Rouco Varela en 19 polémicas (VÍDEOS)

EFE

Si el papa Francisco fuese el día, Antonio María Rouco Varela (Vilalba, Lugo; 1936) sería la noche. El pontífice se ha mostrado desde su llegada a la Plaza de San Pedro partidario de iniciar una cierta renovación en la Iglesia, mientras que el hasta ahora presidente de la Conferencia Episcopal siempre ha sido reacio a cualquier cambio.

Ahora, Rouco deja la presidencia de los obispos tras 12 años (desde 1999 hasta 2005 y desde 2008 hasta la actualidad) para dejar paso a Ricardo Blázquez . Con él se marcha un estilo caracterizado por la distancia, la untuosidad y la solemnidad extrema, tan alejada de ese estilo cercano, de andar por casa, que intenta imponer Francisco. Otro rasgo que ha caracterizado al también arzobispo de Madrid, y por el que ha sido duramente criticado, ha sido su tendencia a intentar influir en las políticas de los diferentes Gobiernos.

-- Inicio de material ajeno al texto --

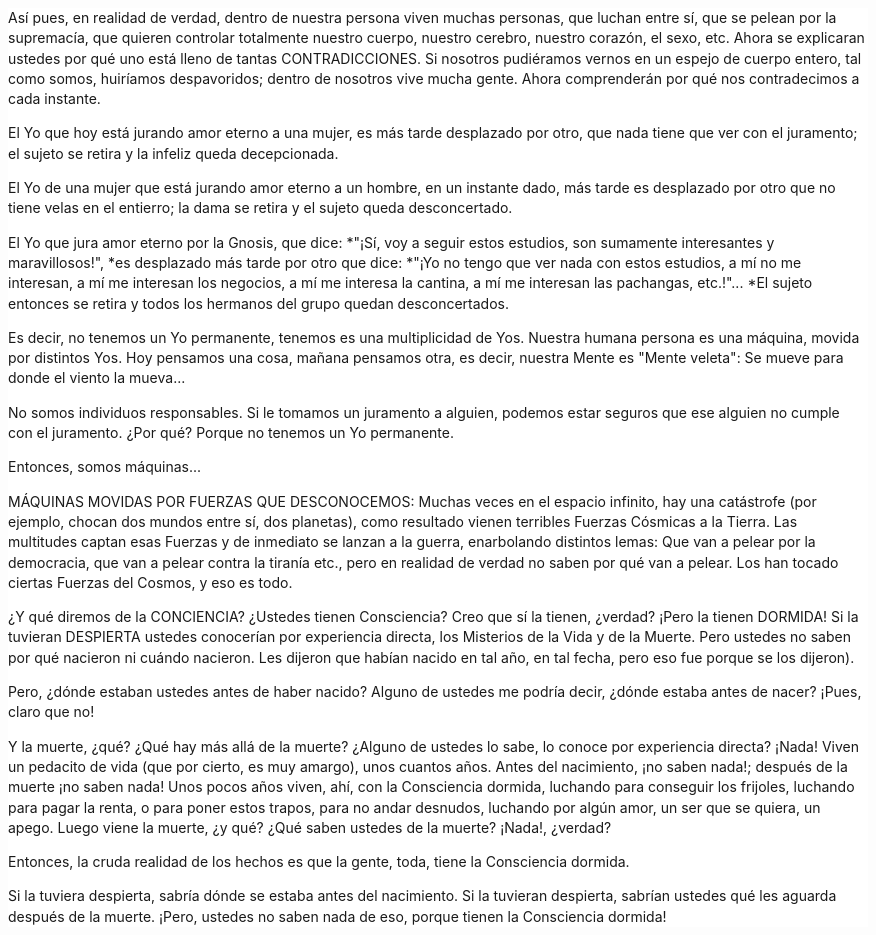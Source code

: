 Así pues, en realidad de verdad, dentro de nuestra persona viven muchas personas, que luchan entre sí, que se pelean por la supremacía, que quieren controlar totalmente nuestro cuerpo, nuestro cerebro, nuestro corazón, el sexo, etc. Ahora se explicaran ustedes por qué uno está lleno de tantas CONTRADICCIONES. Si nosotros pudiéramos vernos en un espejo de cuerpo entero, tal como somos, huiríamos despavoridos; dentro de nosotros vive mucha gente. Ahora comprenderán por qué nos contradecimos a cada instante.

El Yo que hoy está jurando amor eterno a una mujer, es más tarde desplazado por otro, que nada tiene que ver con el juramento; el sujeto se retira y la infeliz queda decepcionada.

El Yo de una mujer que está jurando amor eterno a un hombre, en un instante dado, más tarde es desplazado por otro que no tiene velas en el entierro; la dama se retira y el sujeto queda desconcertado.

El Yo que jura amor eterno por la Gnosis, que dice: *"¡Sí, voy a seguir estos estudios, son sumamente interesantes y maravillosos!", *es desplazado más tarde por otro que dice: *"¡Yo no tengo que ver nada con estos estudios, a mí no me interesan, a mí me interesan los negocios, a mí me interesa la cantina, a mí me interesan las pachangas, etc.!"... *El sujeto entonces se retira y todos los hermanos del grupo quedan desconcertados.

Es decir, no tenemos un Yo permanente, tenemos es una multiplicidad de Yos. Nuestra humana persona es una máquina, movida por distintos Yos. Hoy pensamos una cosa, mañana pensamos otra, es decir, nuestra Mente es "Mente veleta": Se mueve para donde el viento la mueva...

No somos individuos responsables. Si le tomamos un juramento a alguien, podemos estar seguros que ese alguien no cumple con el juramento. ¿Por qué? Porque no tenemos un Yo permanente.

Entonces, somos máquinas...

MÁQUINAS MOVIDAS POR FUERZAS QUE DESCONOCEMOS: Muchas veces en el espacio infinito, hay una catástrofe (por ejemplo, chocan dos mundos entre sí, dos planetas), como resultado vienen terribles Fuerzas Cósmicas a la Tierra. Las multitudes captan esas Fuerzas y de inmediato se lanzan a la guerra, enarbolando distintos lemas: Que van a pelear por la democracia, que van a pelear contra la tiranía etc., pero en realidad de verdad no saben por qué van a pelear. Los han tocado ciertas Fuerzas del Cosmos, y eso es todo.

¿Y qué diremos de la CONCIENCIA? ¿Ustedes tienen Consciencia? Creo que sí la tienen, ¿verdad? ¡Pero la tienen DORMIDA! Si la tuvieran DESPIERTA ustedes conocerían por experiencia directa, los Misterios de la Vida y de la Muerte. Pero ustedes no saben por qué nacieron ni cuándo nacieron. Les dijeron que habían nacido en tal año, en tal fecha, pero eso fue porque se los dijeron).

Pero, ¿dónde estaban ustedes antes de haber nacido? Alguno de ustedes me podría decir, ¿dónde estaba antes de nacer? ¡Pues, claro que no!

Y la muerte, ¿qué? ¿Qué hay más allá de la muerte? ¿Alguno de ustedes lo sabe, lo conoce por experiencia directa? ¡Nada! Viven un pedacito de vida (que por cierto, es muy amargo), unos cuantos años. Antes del nacimiento, ¡no saben nada!; después de la muerte ¡no saben nada! Unos pocos años viven, ahí, con la Consciencia dormida, luchando para conseguir los frijoles, luchando para pagar la renta, o para poner estos trapos, para no andar desnudos, luchando por algún amor, un ser que se quiera, un apego. Luego viene la muerte, ¿y qué? ¿Qué saben ustedes de la muerte? ¡Nada!, ¿verdad?

Entonces, la cruda realidad de los hechos es que la gente, toda, tiene la Consciencia dormida.

Si la tuviera despierta, sabría dónde se estaba antes del nacimiento. Si la tuvieran despierta, sabrían ustedes qué les aguarda después de la muerte. ¡Pero, ustedes no saben nada de eso, porque tienen la Consciencia dormida!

Varela comenzó a mostrar su carácter en 1985, cuando aún era arzobispo de Santiago de Compostela. Aprovechó una visita a la ciudad del entonces presidente del Gobierno, Felipe González, para criticar su labor y, sobre todo, la ley del aborto que se acababa de aprobar.

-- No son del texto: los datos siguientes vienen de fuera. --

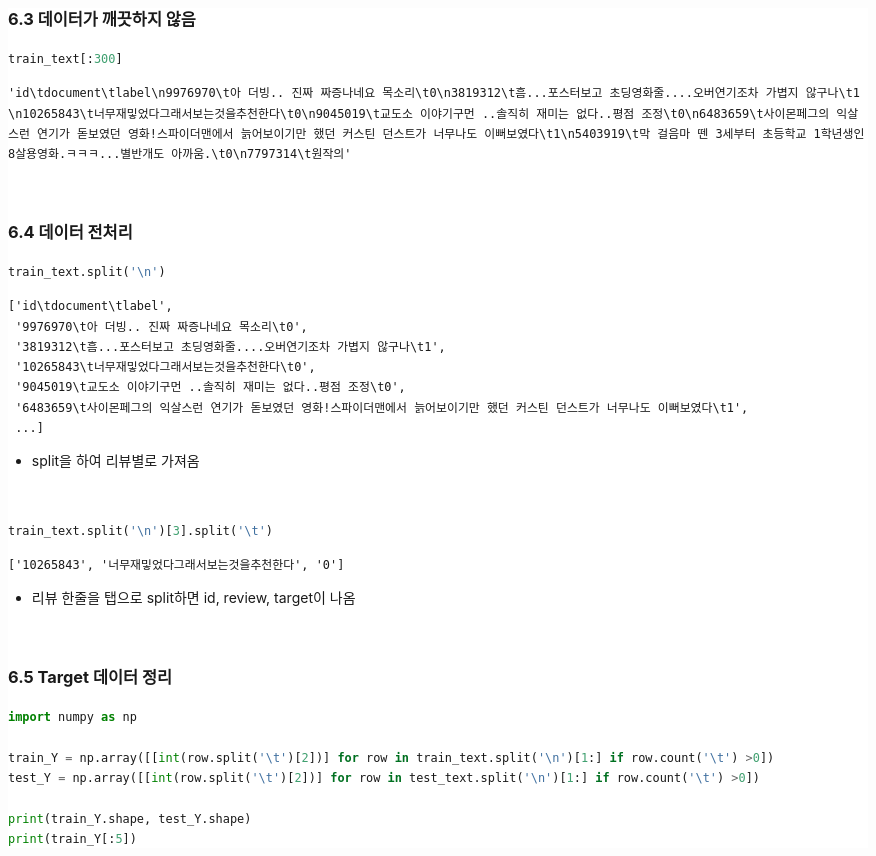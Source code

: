 ### 6.3 데이터가 깨끗하지 않음


```python
train_text[:300]
```




    'id\tdocument\tlabel\n9976970\t아 더빙.. 진짜 짜증나네요 목소리\t0\n3819312\t흠...포스터보고 초딩영화줄....오버연기조차 가볍지 않구나\t1\n10265843\t너무재밓었다그래서보는것을추천한다\t0\n9045019\t교도소 이야기구먼 ..솔직히 재미는 없다..평점 조정\t0\n6483659\t사이몬페그의 익살스런 연기가 돋보였던 영화!스파이더맨에서 늙어보이기만 했던 커스틴 던스트가 너무나도 이뻐보였다\t1\n5403919\t막 걸음마 뗀 3세부터 초등학교 1학년생인 8살용영화.ㅋㅋㅋ...별반개도 아까움.\t0\n7797314\t원작의'



<br>

### 6.4 데이터 전처리


```python
train_text.split('\n')
```

    ['id\tdocument\tlabel',
     '9976970\t아 더빙.. 진짜 짜증나네요 목소리\t0',
     '3819312\t흠...포스터보고 초딩영화줄....오버연기조차 가볍지 않구나\t1',
     '10265843\t너무재밓었다그래서보는것을추천한다\t0',
     '9045019\t교도소 이야기구먼 ..솔직히 재미는 없다..평점 조정\t0',
     '6483659\t사이몬페그의 익살스런 연기가 돋보였던 영화!스파이더맨에서 늙어보이기만 했던 커스틴 던스트가 너무나도 이뻐보였다\t1',
     ...]


- split을 하여 리뷰별로 가져옴

<br>


```python
train_text.split('\n')[3].split('\t')
```

    ['10265843', '너무재밓었다그래서보는것을추천한다', '0']


- 리뷰 한줄을 탭으로 split하면 id, review, target이 나옴

<br>

### 6.5 Target 데이터 정리


```python
import numpy as np

train_Y = np.array([[int(row.split('\t')[2])] for row in train_text.split('\n')[1:] if row.count('\t') >0])
test_Y = np.array([[int(row.split('\t')[2])] for row in test_text.split('\n')[1:] if row.count('\t') >0])

print(train_Y.shape, test_Y.shape)
print(train_Y[:5])
```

Otra prueba: en 1996, el mismo día que el entonces vicepresidente del Gobierno, Francisco Álvarez Cascos, contrajo matrimonio civil tras su divorcio, Rouco escribió una carta pastoral diciendo que el matrimonio lo instituye Dios "y no está, por tanto, a disposición del hombre". "Si alguno de los contrayentes recurre al divorcio para contraer nuevas nupcias, se aleja de la comunión de la Iglesia y sitúa su vida en permanente contradicción con la ley de Dios", subrayó.

Aquello dio tanto de qué hablar que hasta el secretario general del PSOE, Felipe González, salió en defensa de Cascos y pidio a todos los obispos que respetasen "su vida íntima."

Rouco, arzobispo de Madrid desde 1994, también fue criticado con fuerza cuando en 2011 permitió casarse al hijo de José María Aznar en la capilla románica de El Campillo (El Escorial), para lo que se necesita un permiso que sólo se da "por amistades personales del obispo o por razones de seguridad."

Pero los 'combates' más duros los tuvo Rouco con José Luis Rodríguez Zapatero. Durante su Gobierno, el hasta presidente de los obispos no dudó en encabezar manifestaciones en defensa de la vida. Zapatero llegó a pedir a Rouco Varela el "mismo respeto y lealtad" que el Gobierno "ofrecía" a la Iglesia Católica en España.

Rouco se marcha. ¿Llegará con Blázquez aire fresco a la Iglesia española?